593e

Do Mugenzai no Sono

Oryg.: rkps Muzeum św. Maksymiliana w Nagasaki. Jedna karta jednostr. zapis. - Fotokop.: AN.
Na morzu pomiędzy Hongkongiem i Manilą, 29 V 1936

Maryja!

Drogie moje Dzieci!

W Hongkongu deszczyk nie pozwalał na zbytnie oddalanie się od statku. Jednak misjonarz, bernardyn, co po 25 latach strawionych w głębi Chin jechał na wakacje do Hiszpanii, wyciągnął mnie do katedry. Z radością liczył piętra domów: pięć, sześć. Odwykł bowiem od widoku dużych miast. Przed 21 laty pojmali go bandyci i trzymali przez 5 dni. Po czym zdołał zbiec dzięki mułowi, który rozbrykawszy się wysadziłw powietrze drzwi postoju, a te spadając zasłoniły go. Znajdował się też pomiędzy bolszewikami. Przeżywał ucieczki nocne, ale i sam nocą podszedł do misji, by go bolszewicy nie zobaczyli. Słowem prawdziwy męczennik, który jeszcze teraz odczuwa skutki uderzenia bykowcem w plecy.

W Hongkongu przesiedli się do klasy ekonomicznej dwaj salezjanie: jeden kleryk [ 1 ] i jeden ksiądz [ 2 ].

Około piątej ruszyliśmy w dalszą podróż, a burza wpędziła wielu do łóżka. I ja też odczułem spore kiwamasu [ 3 ] okrętu. Obszerny trzeci towarzysz kabiny, co przybyłw Hongkongu, powtarzał tylko, że "sick" [ 4 ] - chory.

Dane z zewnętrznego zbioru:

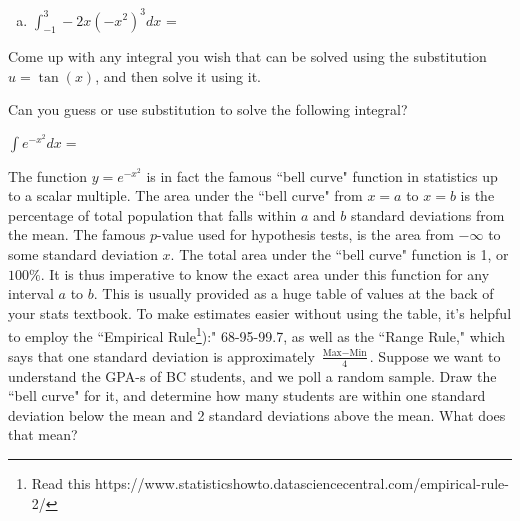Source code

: \documentclass[answers]{exam}
\begin{document}
\begin{questions}
\begin{enumerate}[(a)]
	\item $\displaystyle \int_{-1}^3 -2x(-x^2)^3 dx$ = 
	
	\hfill \break
	\hfill \break
	\hfill \break
	\hfill \break
	
\end{enumerate}

\question Come up with any integral you wish that can be solved using the substitution $u = \tan(x)$, and then solve it using it.

\hfill \break
\hfill \break
\hfill \break
\hfill \break
\hfill \break
\hfill \break

\question Can you guess or use substitution to solve the following integral?

$\displaystyle \int e^{-x^2} dx =  $

\hfill \break
\hfill \break
\hfill \break

\question The function $y = e^{-x^2}$ is in fact the famous ``bell curve" function in statistics up to a scalar multiple. The area under the ``bell curve" from $x = a$ to $x = b$ is the percentage of total population that falls within $a$ and $b$ standard deviations from the mean. The famous $p$-value used for hypothesis tests, is the area from $-\infty$ to some standard deviation $x$. The total area under the ``bell curve" function is 1, or $100\%$. It is thus imperative to know the exact area under this function for any interval $a$ to $b$. This is usually provided as a huge table of values at the back of your stats textbook. To make estimates easier without using the table, it's helpful to employ the ``Empirical Rule\footnote{Read this https://www.statisticshowto.datasciencecentral.com/empirical-rule-2/}):" 68-95-99.7, as well as the ``Range Rule," which says that one standard deviation is approximately $\frac{\text{Max}-\text{Min}}{4}$. Suppose we want to understand the GPA-s of BC students, and we poll a random sample. Draw the ``bell curve" for it, and determine how many students are within one standard deviation below the mean and 2 standard deviations above the mean. What does that mean?


\end{questions}
\end{document}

Obecnie od rana dosyć ładnie. Piszę na werandzie. Na lewo drzemie kleryk salezjański, na prawo rozprawiają po francusku zakonnice, a z boku śpiewnie czyta ciemny wąsaty Hindus książkę, drukowaną hinduskimi literami. Dokoła inni goście rozmawiają lub czytają, a po wszystkich podmuchuje letni wietrzyk.

Ten list to już wrzucę chyba na okręcie i pójdzie ze znaczkiem włoskim, bo jutro nie wiem, jakie będą okoliczności.

Do Hongkongu było chłodno i deszczowo, a teraz przypieka i wyciska poty.

Za wszystko cześć Niepokalanej.

Wasz

br. Maksymilian M-a Kolbe

PS - Klimat Hongkongu jest mokry i dlatego, jak słyszałem, wpływa na nerwy. Musimy więc cnotą nadrobić, co klimat nie daje.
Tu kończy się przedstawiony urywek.